Not Playing The Game
For as long as I can remember the West Indies has been my cricket team. This affinity had more to do with accident than design. When we moved to England we lived not far from The Oval and it was there, sitting in front of the gasholders, that I first saw Gary Sobers and Rohan Kanhai, Wes Hall and Lance Gibbs: names to conjure with. To be part of that South London crowd – at least half of whom must have been first- and second-generation Caribbean settlers – was a wonderful education. Kanhai hooking into the crowd off bended knee, and then blocking the next ball with due care and attention: "Tell him no, man!" The days of Clive Lloyd's ruthless winning machine were still years off but I knew what I liked and the WIndies rarely disappointed. And then a succession of greats and their never-to-be forgotten performances – Viv Richards's stamp of genius in 1976 or Michael Holding's deadly beauty at a parched Oval that same year, Gordon Greenidge's swaggering authority at Lord's in 1984 or Malcolm Marshall's heroics four years later.
All great teams rise and fall (though I'm not sure the current Aussie team is quite ready to call it a day). But the fall of West Indies cricket from its elevated state of grace has been evident since the mid-1990s and shows no sign of reversing any time soon. For a while the real depth of the decline was masked by the efforts of three wonderful players – Brian Lara, Curtley Ambrose and Courtney Walsh. The two fast bowlers have gone now and Lara remains a troubled and troubling presence.

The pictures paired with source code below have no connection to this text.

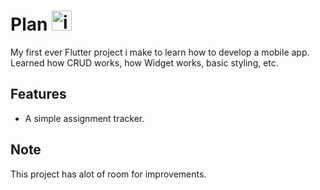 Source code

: # Plan <img width="32" height="32" alt="image" src="https://github.com/user-attachments/assets/31b385d0-6aa7-42bb-872d-0455b86c61c2" />

My first ever Flutter project i make to learn how to develop a mobile app. Learned how CRUD works, how Widget works, basic styling, etc.

## Features
- A simple assignment tracker.

## Note
This project has alot of room for improvements.

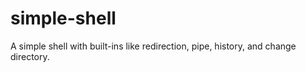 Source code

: # simple-shell
A simple shell with built-ins like redirection, pipe, history, and change directory.
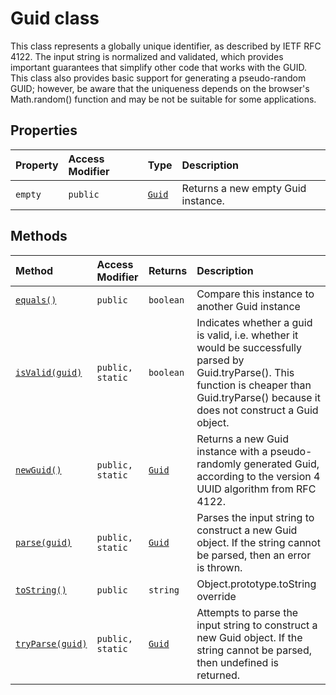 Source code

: # Guid class





This class represents a globally unique identifier, as described by IETF RFC 4122. The input string is normalized and validated, which provides important guarantees that simplify other code that works with the GUID. This class also provides basic support for generating a pseudo-random GUID; however, be aware that the uniqueness depends on the browser's Math.random() function and may be not be suitable for some applications.



## Properties

| Property	   | Access Modifier | Type	| Description|
|:-------------|:----|:-------|:-----------|
|`empty`     | `public` | [`Guid`](../sp-core-library/guid.md) | Returns a new empty Guid instance. |




## Methods

| Method	   | Access Modifier | Returns	| Description|
|:-------------|:----|:-------|:-----------|
|[`equals()`](equals-nhlc9.md)     | `public` | `boolean` | Compare this instance to another Guid instance |
|[`isValid(guid)`](isvalid-hbtk9.md)     | `public, static` | `boolean` | Indicates whether a guid is valid, i.e. whether it would be successfully parsed by Guid.tryParse(). This function is cheaper than Guid.tryParse() because it does not construct a Guid object. |
|[`newGuid()`](newguid-cede9.md)     | `public, static` | [`Guid`](../sp-core-library/guid.md) | Returns a new Guid instance with a pseudo-randomly generated Guid, according to the version 4 UUID algorithm from RFC 4122. |
|[`parse(guid)`](parse-9eyg9.md)     | `public, static` | [`Guid`](../sp-core-library/guid.md) | Parses the input string to construct a new Guid object. If the string cannot be parsed, then an error is thrown. |
|[`toString()`](tostring-qlki9.md)     | `public` | `string` | Object.prototype.toString override |
|[`tryParse(guid)`](tryparse-rx2e9.md)     | `public, static` | [`Guid`](../sp-core-library/guid.md) | Attempts to parse the input string to construct a new Guid object. If the string cannot be parsed, then undefined is returned. |




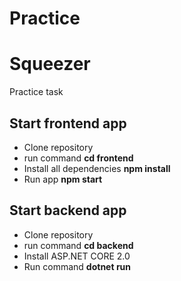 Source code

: # Practice

# Squeezer
Practice task 

## Start frontend app
- Clone repository
- run command **cd frontend**
- Install all dependencies **npm install**
- Run app **npm start**

## Start backend app
- Clone repository 
- run command **cd backend**
- Install ASP.NET CORE 2.0 
- Run command **dotnet run**

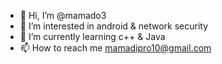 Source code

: - 👋 Hi, I’m @mamado3
- 👀 I’m interested in android & network security
- 🌱 I’m currently learning c++ & Java
- 📫 How to reach me mamadipro10@gmail.com

<!---
mamado3/mamado3 is a ✨ special ✨ repository because its `README.md` (this file) appears on your GitHub profile.
You can click the Preview link to take a look at your changes.
--->
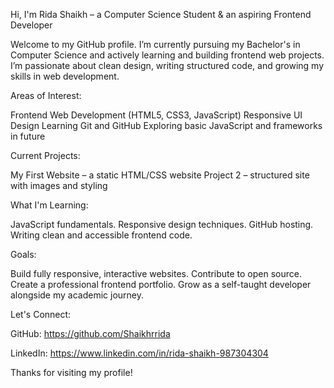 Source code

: Hi, I'm Rida Shaikh – a Computer Science Student & an aspiring Frontend Developer

Welcome to my GitHub profile. I’m currently pursuing my Bachelor's in Computer Science and actively learning and building frontend web projects. I’m passionate about clean design, writing structured code, and growing my skills in web development.



Areas of Interest:

Frontend Web Development (HTML5, CSS3, JavaScript)
Responsive UI Design
Learning Git and GitHub
Exploring basic JavaScript and frameworks in future



Current Projects:

My First Website – a static HTML/CSS website
Project 2 – structured site with images and styling




What I'm Learning:

JavaScript fundamentals.
Responsive design techniques.
GitHub hosting.
Writing clean and accessible frontend code.



Goals:

Build fully responsive, interactive websites.
Contribute to open source.
Create a professional frontend portfolio.
Grow as a self-taught developer alongside my academic journey.



Let's Connect:

GitHub: https://github.com/Shaikhrrida

LinkedIn: https://www.linkedin.com/in/rida-shaikh-987304304

Thanks for visiting my profile!

<!--
**Shaikhrrida/Shaikhrrida** is a ✨ _special_ ✨ repository because its `README.md` (this file) appears on your GitHub profile.

Here are some ideas to get you started:

- 🔭 I’m currently working on ...
- 🌱 I’m currently learning ...
- 👯 I’m looking to collaborate on ...
- 🤔 I’m looking for help with ...
- 💬 Ask me about ...
- 📫 How to reach me: ...
- 😄 Pronouns: ...
- ⚡ Fun fact: ...
-->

All kinds of reasons have been put forward for the decline. Some blame the influx of satellite dishes and cable companies, leading to the saturation of American sports on television. Others point to the changing economies in the Caribbean making cricket too time consuming and expensive to play. The West Indies Cricket Board has also been castigated for not planning sufficiently for the future. Or maybe it is just the cyclical nature of sport. Perhaps the most brutal assessment comes from Hilary Beckles, the doyen of Caribbean cricket historians. He blames the players:
You cannot get a more miserable, self-dividing people anywhere in the Caribbean like West Indian cricketers. It's a miserable community that cannot rise and take responsibility for their own craft.If this seems harsh then the latest crisis to envelop the West Indies seems to bear him out. On the eve of an important home series against South Africa, half a dozen of the best players – including Lara – were not available for selection because of an unseemly dispute over sponsorship deals and money. The details are not important and it looks like a settlement might soon be reached. But the longer term omens are not at all good. Something is rotten in the state of West Indies cricket.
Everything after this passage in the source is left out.